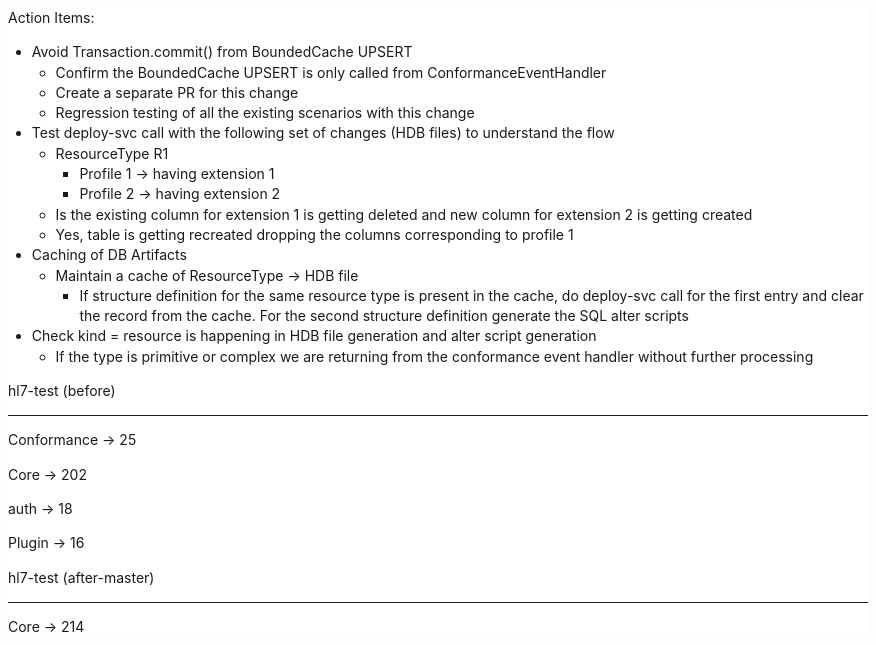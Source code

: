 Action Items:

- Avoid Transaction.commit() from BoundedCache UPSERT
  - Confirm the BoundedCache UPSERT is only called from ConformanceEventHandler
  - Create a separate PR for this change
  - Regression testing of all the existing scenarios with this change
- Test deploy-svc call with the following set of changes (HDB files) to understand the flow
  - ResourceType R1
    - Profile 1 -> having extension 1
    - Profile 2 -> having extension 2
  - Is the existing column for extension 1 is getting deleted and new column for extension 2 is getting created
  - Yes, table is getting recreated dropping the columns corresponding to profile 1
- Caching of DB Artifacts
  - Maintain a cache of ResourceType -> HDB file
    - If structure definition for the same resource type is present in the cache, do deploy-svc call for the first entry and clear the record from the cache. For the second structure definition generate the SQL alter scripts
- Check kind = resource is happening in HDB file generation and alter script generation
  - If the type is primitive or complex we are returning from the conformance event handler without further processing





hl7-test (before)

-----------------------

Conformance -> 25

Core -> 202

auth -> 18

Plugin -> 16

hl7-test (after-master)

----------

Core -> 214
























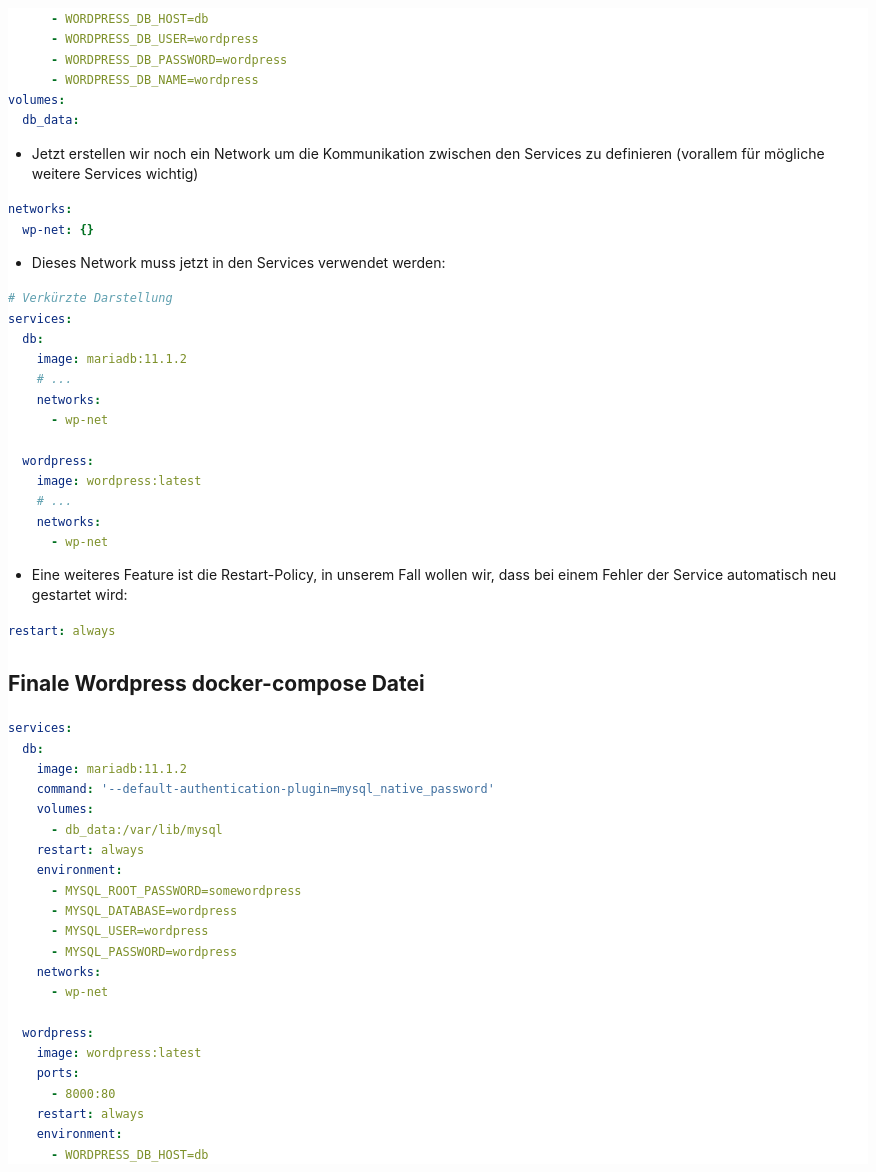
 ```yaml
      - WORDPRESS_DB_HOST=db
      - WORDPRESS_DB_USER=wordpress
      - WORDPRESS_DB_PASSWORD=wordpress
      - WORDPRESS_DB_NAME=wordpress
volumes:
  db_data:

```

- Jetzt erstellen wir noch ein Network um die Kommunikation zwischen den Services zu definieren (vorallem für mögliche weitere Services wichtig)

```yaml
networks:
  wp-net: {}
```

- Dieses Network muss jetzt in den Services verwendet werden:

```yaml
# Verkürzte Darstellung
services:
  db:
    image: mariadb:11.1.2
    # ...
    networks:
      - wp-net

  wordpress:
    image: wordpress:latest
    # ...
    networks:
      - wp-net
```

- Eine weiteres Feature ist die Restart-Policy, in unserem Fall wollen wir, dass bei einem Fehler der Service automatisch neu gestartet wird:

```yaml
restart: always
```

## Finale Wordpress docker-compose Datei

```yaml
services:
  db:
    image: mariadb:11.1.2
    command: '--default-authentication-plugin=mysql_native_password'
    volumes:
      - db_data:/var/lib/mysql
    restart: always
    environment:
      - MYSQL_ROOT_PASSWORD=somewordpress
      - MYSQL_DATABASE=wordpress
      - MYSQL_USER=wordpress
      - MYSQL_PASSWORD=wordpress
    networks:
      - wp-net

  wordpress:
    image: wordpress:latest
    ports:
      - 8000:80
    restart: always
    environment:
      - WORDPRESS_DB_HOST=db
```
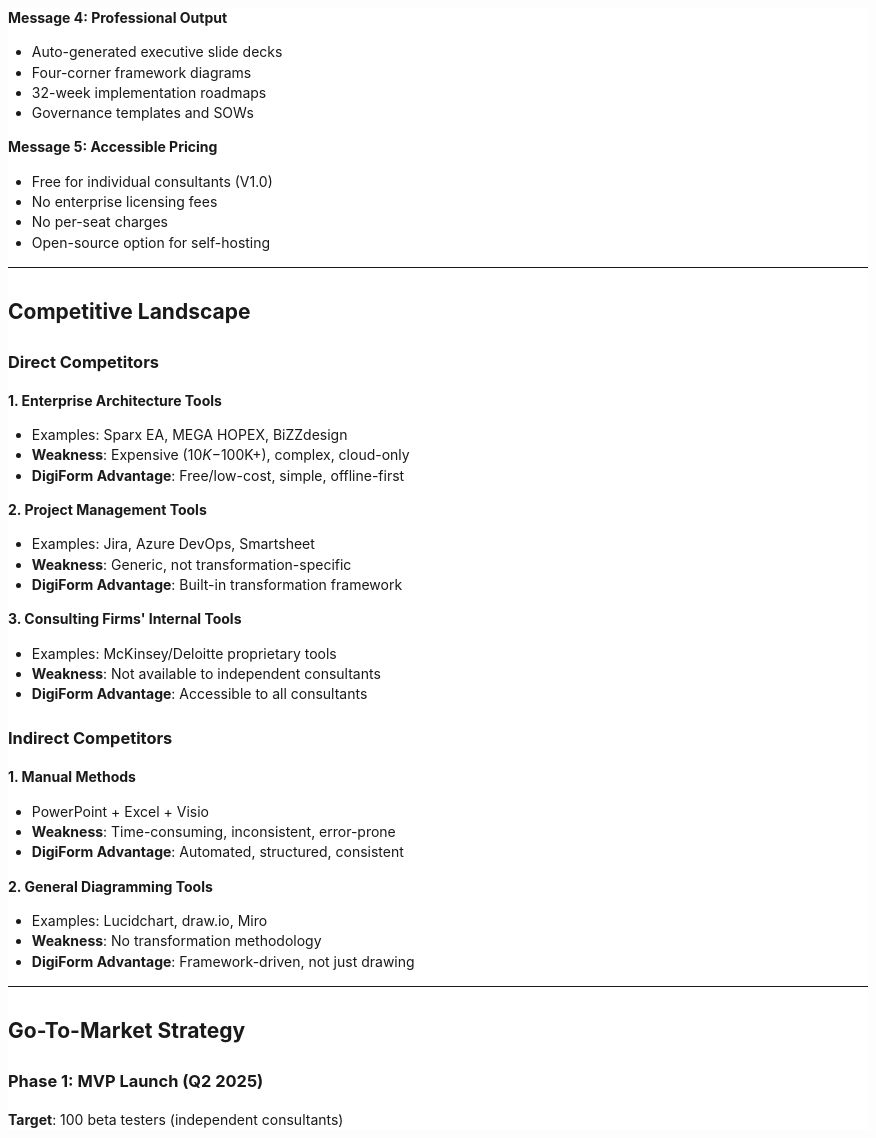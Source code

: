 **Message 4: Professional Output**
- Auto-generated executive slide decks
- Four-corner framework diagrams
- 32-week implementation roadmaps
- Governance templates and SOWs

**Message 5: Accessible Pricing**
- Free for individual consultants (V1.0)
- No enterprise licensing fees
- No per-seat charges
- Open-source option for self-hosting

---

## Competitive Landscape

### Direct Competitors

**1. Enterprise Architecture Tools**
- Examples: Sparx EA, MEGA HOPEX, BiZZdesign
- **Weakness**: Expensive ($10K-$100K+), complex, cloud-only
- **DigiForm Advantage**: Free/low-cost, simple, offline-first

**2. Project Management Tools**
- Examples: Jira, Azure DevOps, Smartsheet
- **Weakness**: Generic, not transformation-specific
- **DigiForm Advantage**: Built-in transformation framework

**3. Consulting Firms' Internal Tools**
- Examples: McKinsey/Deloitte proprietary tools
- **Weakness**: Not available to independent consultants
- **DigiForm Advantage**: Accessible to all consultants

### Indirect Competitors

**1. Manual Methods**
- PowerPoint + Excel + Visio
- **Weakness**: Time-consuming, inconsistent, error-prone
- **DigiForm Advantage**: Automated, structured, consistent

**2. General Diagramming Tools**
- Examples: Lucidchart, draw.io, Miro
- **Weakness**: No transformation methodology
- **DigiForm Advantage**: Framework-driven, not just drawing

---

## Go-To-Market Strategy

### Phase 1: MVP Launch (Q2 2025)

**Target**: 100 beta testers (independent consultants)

_Problem to work on_. Each record should be printed again precisely, though not its pictures.

_Result_.
Source code

: Action Items:

- Avoid Transaction.commit() from BoundedCache UPSERT
  - Confirm the BoundedCache UPSERT is only called from ConformanceEventHandler
  - Create a separate PR for this change
  - Regression testing of all the existing scenarios with this change
- Test deploy-svc call with the following set of changes (HDB files) to understand the flow
  - ResourceType R1
    - Profile 1 -> having extension 1
    - Profile 2 -> having extension 2
  - Is the existing column for extension 1 is getting deleted and new column for extension 2 is getting created
  - Yes, table is getting recreated dropping the columns corresponding to profile 1
- Caching of DB Artifacts
  - Maintain a cache of ResourceType -> HDB file
    - If structure definition for the same resource type is present in the cache, do deploy-svc call for the first entry and clear the record from the cache. For the second structure definition generate the SQL alter scripts
- Check kind = resource is happening in HDB file generation and alter script generation
  - If the type is primitive or complex we are returning from the conformance event handler without further processing





hl7-test (before)

-----------------------

Conformance -> 25

Core -> 202

auth -> 18

Plugin -> 16

hl7-test (after-master)

----------

Core -> 214
























 ```yaml
      - WORDPRESS_DB_HOST=db
      - WORDPRESS_DB_USER=wordpress
      - WORDPRESS_DB_PASSWORD=wordpress
      - WORDPRESS_DB_NAME=wordpress
volumes:
  db_data:

```

- Jetzt erstellen wir noch ein Network um die Kommunikation zwischen den Services zu definieren (vorallem für mögliche weitere Services wichtig)

```yaml
networks:
  wp-net: {}
```

- Dieses Network muss jetzt in den Services verwendet werden:

```yaml
# Verkürzte Darstellung
services:
  db:
    image: mariadb:11.1.2
    # ...
    networks:
      - wp-net

  wordpress:
    image: wordpress:latest
    # ...
    networks:
      - wp-net
```

- Eine weiteres Feature ist die Restart-Policy, in unserem Fall wollen wir, dass bei einem Fehler der Service automatisch neu gestartet wird:

```yaml
restart: always
```

## Finale Wordpress docker-compose Datei

```yaml
services:
  db:
    image: mariadb:11.1.2
    command: '--default-authentication-plugin=mysql_native_password'
    volumes:
      - db_data:/var/lib/mysql
    restart: always
    environment:
      - MYSQL_ROOT_PASSWORD=somewordpress
      - MYSQL_DATABASE=wordpress
      - MYSQL_USER=wordpress
      - MYSQL_PASSWORD=wordpress
    networks:
      - wp-net

  wordpress:
    image: wordpress:latest
    ports:
      - 8000:80
    restart: always
    environment:
      - WORDPRESS_DB_HOST=db
```
Source code

: **Message 4: Professional Output**
- Auto-generated executive slide decks
- Four-corner framework diagrams
- 32-week implementation roadmaps
- Governance templates and SOWs

**Message 5: Accessible Pricing**
- Free for individual consultants (V1.0)
- No enterprise licensing fees
- No per-seat charges
- Open-source option for self-hosting

---

## Competitive Landscape

### Direct Competitors

**1. Enterprise Architecture Tools**
- Examples: Sparx EA, MEGA HOPEX, BiZZdesign
- **Weakness**: Expensive ($10K-$100K+), complex, cloud-only
- **DigiForm Advantage**: Free/low-cost, simple, offline-first

**2. Project Management Tools**
- Examples: Jira, Azure DevOps, Smartsheet
- **Weakness**: Generic, not transformation-specific
- **DigiForm Advantage**: Built-in transformation framework

**3. Consulting Firms' Internal Tools**
- Examples: McKinsey/Deloitte proprietary tools
- **Weakness**: Not available to independent consultants
- **DigiForm Advantage**: Accessible to all consultants

### Indirect Competitors

**1. Manual Methods**
- PowerPoint + Excel + Visio
- **Weakness**: Time-consuming, inconsistent, error-prone
- **DigiForm Advantage**: Automated, structured, consistent

**2. General Diagramming Tools**
- Examples: Lucidchart, draw.io, Miro
- **Weakness**: No transformation methodology
- **DigiForm Advantage**: Framework-driven, not just drawing

---

## Go-To-Market Strategy

### Phase 1: MVP Launch (Q2 2025)

**Target**: 100 beta testers (independent consultants)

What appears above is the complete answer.